# Gain Statistical Insights into Your DataTable

Woodwork provides methods on DataTable to allow users to utilize the typing information inherent in a DataTable to better understand their data.

Let's walk through how to use `describe` and `get_mutual_information` on a retail DataTable so that we can see the full capabilities of the functions.

In [1]:
import pandas as pd
from woodwork import DataTable
from woodwork.demo import load_retail

dt = load_retail()
dt.types

Unnamed: 0_level_0,Physical Type,Logical Type,Semantic Tag(s)
Data Column,Unnamed: 1_level_1,Unnamed: 2_level_1,Unnamed: 3_level_1
order_product_id,category,Categorical,{index}
order_id,category,Categorical,{category}
product_id,category,Categorical,{category}
description,string,NaturalLanguage,{}
quantity,Int64,WholeNumber,{numeric}
order_date,datetime64[ns],Datetime,{time_index}
unit_price,float64,Double,{numeric}
customer_name,category,Categorical,{category}
country,category,Categorical,{category}
total,float64,Double,{numeric}


## DataTable.describe

We use `dt.describe()` to calculate statistics for the Data Columns in a DataTable in the format of a Pandas DataFrame with the relevant calculations done for each Data Column. 

In [2]:
dt.describe()

Unnamed: 0,order_id,product_id,description,quantity,order_date,unit_price,customer_name,country,total,cancelled
physical_type,category,category,string,Int64,datetime64[ns],float64,category,category,float64,boolean
logical_type,Categorical,Categorical,NaturalLanguage,WholeNumber,Datetime,Double,Categorical,Categorical,Double,Boolean
semantic_tags,{category},{category},{},{numeric},{time_index},{numeric},{category},{category},{numeric},{}
count,401604,401604,401604,401604,401604,401604,401604,401604,401604,401604
nunique,22190,3684,,436,20460,620,4372,37,3952,
nan_count,0,0,0,0,0,0,0,0,0,0
mean,,,,12.1833,2011-07-10 12:08:23.848567552,5.73221,,,34.0125,
mode,576339,85123A,WHITE HANGING HEART T-LIGHT HOLDER,1,2011-11-14 15:27:00,2.0625,Mary Dalton,United Kingdom,24.75,False
std,,,,250.283,,115.111,,,710.081,
min,,,,-80995,2010-12-01 08:26:00,0,,,-277975,


There are a couple things to note in the above dataframe:

- The DataTable's index, `order_product_id`, is not included
- We provide each Data Column's typing information according to Woodwork's typing system
- Any statistic that cannot be calculated for a Data Column, say `num_false` on a `Datetime`, will be filled with `NaN`.
- Null values would not get counted in any of the calculations other than `nunique`

## DataTable.value_counts

We use `dt.value_counts()` to calculate the most frequently appearing values for each Categorical Data Column in a DataTable.

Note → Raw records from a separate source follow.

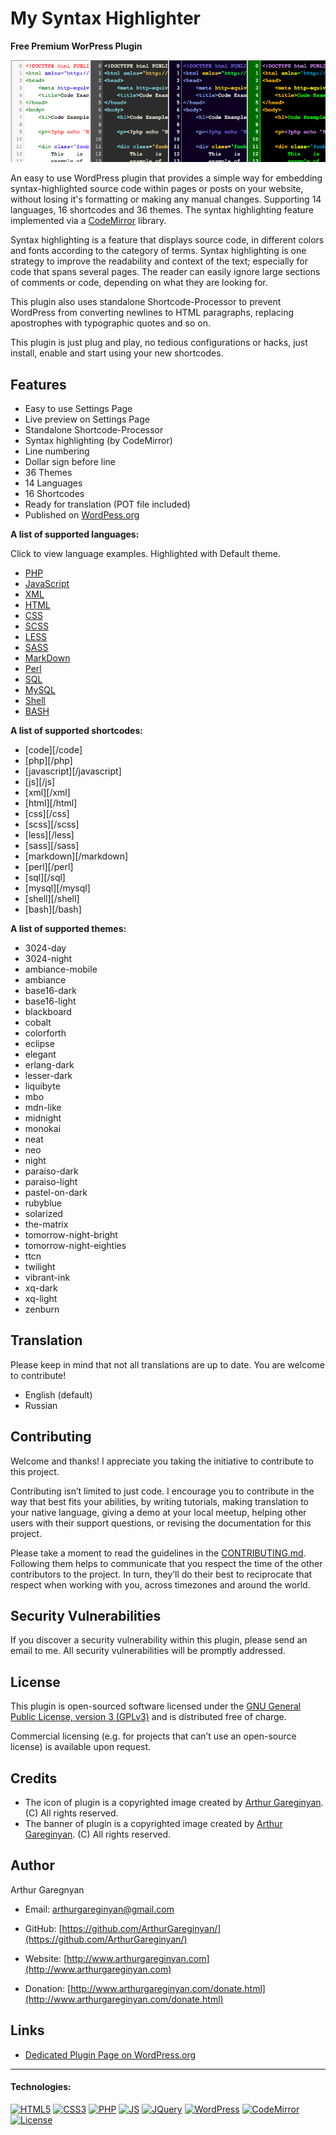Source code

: # My Syntax Highlighter

**Free Premium WorPress Plugin**

![screenshot](https://github.com/ArthurGareginyan/my-syntax-highlighter/blob/master/assets/banner-772x250.png)

An easy to use WordPress plugin that provides a simple way for embedding syntax-highlighted source code within pages or posts on your website, without losing it's formatting or making any manual changes. Supporting 14 languages, 16 shortcodes and 36 themes. The syntax highlighting feature implemented via a [CodeMirror](https://codemirror.net/) library.

Syntax highlighting is a feature that displays source code, in different colors and fonts according to the category of terms. Syntax highlighting is one strategy to improve the readability and context of the text; especially for code that spans several pages. The reader can easily ignore large sections of comments or code, depending on what they are looking for. 

This plugin also uses standalone Shortcode-Processor to prevent WordPress from converting newlines to HTML paragraphs, replacing apostrophes with typographic quotes and so on.

This plugin is just plug and play, no tedious configurations or hacks, just install, enable and start using your new shortcodes.


## Features

* Easy to use Settings Page
* Live preview on Settings Page
* Standalone Shortcode-Processor
* Syntax highlighting (by CodeMirror)
* Line numbering
* Dollar sign before line
* 36 Themes
* 14 Languages
* 16 Shortcodes
* Ready for translation (POT file included)
* Published on [WordPess.org](http://wordpess.org/)

**A list of supported languages:**

Click to view language examples. Highlighted with Default theme.

* [PHP](http://codemirror.net/mode/php/index.html)
* [JavaScript](http://codemirror.net/mode/javascript/index.html)
* [XML](http://codemirror.net/mode/xml/index.html)
* [HTML](http://codemirror.net/mode/htmlmixed/index.html)
* [CSS](http://codemirror.net/mode/css/index.html)
* [SCSS](http://codemirror.net/mode/css/scss.html)
* [LESS](http://codemirror.net/mode/css/less.html)
* [SASS](http://codemirror.net/mode/sass/index.html)
* [MarkDown](http://codemirror.net/mode/markdown/index.html)
* [Perl](http://codemirror.net/mode/perl/index.html)
* [SQL](http://codemirror.net/mode/sql/index.html)
* [MySQL](http://codemirror.net/mode/sql/index.html)
* [Shell](http://codemirror.net/mode/shell/index.html)
* [BASH](http://codemirror.net/mode/shell/index.html)


**A list of supported shortcodes:**

* [code][/code]
* [php][/php]
* [javascript][/javascript]
* [js][/js]
* [xml][/xml]
* [html][/html]
* [css][/css]
* [scss][/scss]
* [less][/less]
* [sass][/sass]
* [markdown][/markdown]
* [perl][/perl]
* [sql][/sql]
* [mysql][/mysql]
* [shell][/shell]
* [bash][/bash]


**A list of supported themes:**

* 3024-day
* 3024-night
* ambiance-mobile
* ambiance
* base16-dark
* base16-light
* blackboard
* cobalt
* colorforth
* eclipse
* elegant
* erlang-dark
* lesser-dark
* liquibyte
* mbo
* mdn-like
* midnight
* monokai
* neat
* neo
* night
* paraiso-dark
* paraiso-light
* pastel-on-dark
* rubyblue
* solarized
* the-matrix
* tomorrow-night-bright
* tomorrow-night-eighties
* ttcn
* twilight
* vibrant-ink
* xq-dark
* xq-light
* zenburn

## Translation

Please keep in mind that not all translations are up to date. You are welcome to contribute!

* English (default)
* Russian


## Contributing

Welcome and thanks! I appreciate you taking the initiative to contribute to this project.

Contributing isn’t limited to just code. I encourage you to contribute in the way that best fits your abilities, by writing tutorials, making translation to your native language, giving a demo at your local meetup, helping other users with their support questions, or revising  the documentation for this project.

Please take a moment to read the guidelines in the [CONTRIBUTING.md](https://github.com/ArthurGareginyan/my-syntax-highlighter/blob/master/CONTRIBUTING.md). Following them helps to communicate that you respect the time of the other contributors to the project. In turn, they’ll do their best to reciprocate that respect when working with you, across timezones and around the world.


## Security Vulnerabilities

If you discover a security vulnerability within this plugin, please send an email to me. All security vulnerabilities will be promptly addressed.


## License

This plugin is open-sourced software licensed under the [GNU General Public License, version 3 (GPLv3)](http://www.gnu.org/licenses/gpl-3.0.html) and is distributed free of charge.

Commercial licensing (e.g. for projects that can’t use an open-source license) is available upon request.


## Credits

* The icon of plugin is a copyrighted image created by [Arthur Gareginyan](http://www.arthurgareginyan.com). (C) All rights reserved.
* The banner of plugin is a copyrighted image created by [Arthur Gareginyan](http://www.arthurgareginyan.com). (C) All rights reserved.


## Author

Arthur Garegnyan

* Email: arthurgareginyan@gmail.com

* GitHub: [https://github.com/ArthurGareginyan/](https://github.com/ArthurGareginyan/)

* Website: [http://www.arthurgareginyan.com](http://www.arthurgareginyan.com)

* Donation: [http://www.arthurgareginyan.com/donate.html](http://www.arthurgareginyan.com/donate.html)


## Links

* [Dedicated Plugin Page on WordPress.org](https://wordpress.org/plugins/my-syntax-highlighter/)


---
#### Technologies:

[![HTML5](http://mycyberuniverse.com/public-files/images/logos/HTML5.png)]()
[![CSS3](http://mycyberuniverse.com/public-files/images/logos/CSS3.png)]()
[![PHP](http://mycyberuniverse.com/public-files/images/logos/PHP.png)]()
[![JS](http://mycyberuniverse.com/public-files/images/logos/JavaScript.png)]()
[![JQuery](http://mycyberuniverse.com/public-files/images/logos/jQurery.png)]()
[![WordPress](http://mycyberuniverse.com/public-files/images/logos/WordPress.png)](https://wordpress.org)
[![CodeMirror](http://mycyberuniverse.com/public-files/images/logos/CodeMirror.png)]()
[![License](http://mycyberuniverse.com/public-files/images/logos/GPLv3.png)](http://www.gnu.org/licenses/gpl-3.0.html)
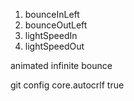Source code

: 1. bounceInLeft
2. bounceOutLeft
3. lightSpeedIn
4. lightSpeedOut


animated infinite bounce

git config core.autocrlf true
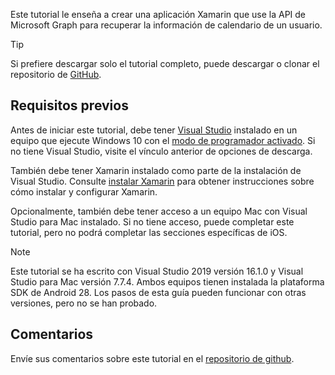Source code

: <!-- markdownlint-disable MD002 MD041 -->

Este tutorial le enseña a crear una aplicación Xamarin que use la API de Microsoft Graph para recuperar la información de calendario de un usuario.

> [!TIP]
> Si prefiere descargar solo el tutorial completo, puede descargar o clonar el repositorio de [GitHub](https://github.com/microsoftgraph/msgraph-training-xamarin).

## <a name="prerequisites"></a>Requisitos previos

Antes de iniciar este tutorial, debe tener [Visual Studio](https://visualstudio.microsoft.com/vs/) instalado en un equipo que ejecute Windows 10 con el [modo de programador activado](https://docs.microsoft.com/windows/uwp/get-started/enable-your-device-for-development). Si no tiene Visual Studio, visite el vínculo anterior de opciones de descarga.

También debe tener Xamarin instalado como parte de la instalación de Visual Studio. Consulte [instalar Xamarin](/xamarin/cross-platform/get-started/installation) para obtener instrucciones sobre cómo instalar y configurar Xamarin.

Opcionalmente, también debe tener acceso a un equipo Mac con Visual Studio para Mac instalado. Si no tiene acceso, puede completar este tutorial, pero no podrá completar las secciones específicas de iOS.

> [!NOTE]
> Este tutorial se ha escrito con Visual Studio 2019 versión 16.1.0 y Visual Studio para Mac versión 7.7.4. Ambos equipos tienen instalada la plataforma SDK de Android 28. Los pasos de esta guía pueden funcionar con otras versiones, pero no se han probado.

## <a name="feedback"></a>Comentarios

Envíe sus comentarios sobre este tutorial en el [repositorio de github](https://github.com/microsoftgraph/msgraph-training-xamarin).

This returns a dictionary where each Categorical Data Column is associated with a sorted list of dictionaries that each contain `value` and `count`, the number of appearances of the specified value in the column.

In [3]:
dt.value_counts()

{'order_product_id': [{'value': 401603, 'count': 1},
  {'value': 133868, 'count': 1},
  {'value': 133867, 'count': 1},
  {'value': 133866, 'count': 1},
  {'value': 133865, 'count': 1},
  {'value': 133864, 'count': 1},
  {'value': 133863, 'count': 1},
  {'value': 133862, 'count': 1},
  {'value': 133861, 'count': 1},
  {'value': 133859, 'count': 1}],
 'order_id': [{'value': '576339', 'count': 542},
  {'value': '579196', 'count': 533},
  {'value': '580727', 'count': 529},
  {'value': '578270', 'count': 442},
  {'value': '573576', 'count': 435},
  {'value': '567656', 'count': 421},
  {'value': '567183', 'count': 392},
  {'value': '575607', 'count': 377},
  {'value': '571441', 'count': 364},
  {'value': '570488', 'count': 353}],
 'product_id': [{'value': '85123A', 'count': 2065},
  {'value': '22423', 'count': 1894},
  {'value': '85099B', 'count': 1659},
  {'value': '47566', 'count': 1409},
  {'value': '84879', 'count': 1405},
  {'value': '20725', 'count': 1346},
  {'value': '22720', 'count'

## DataTable.get_mutual_information()

`dt.get_mutual_information` will calculate the mutual information between all pairs of relevant Data Columns. Certain types such as datetimes or strings cannot have mutual information calculated.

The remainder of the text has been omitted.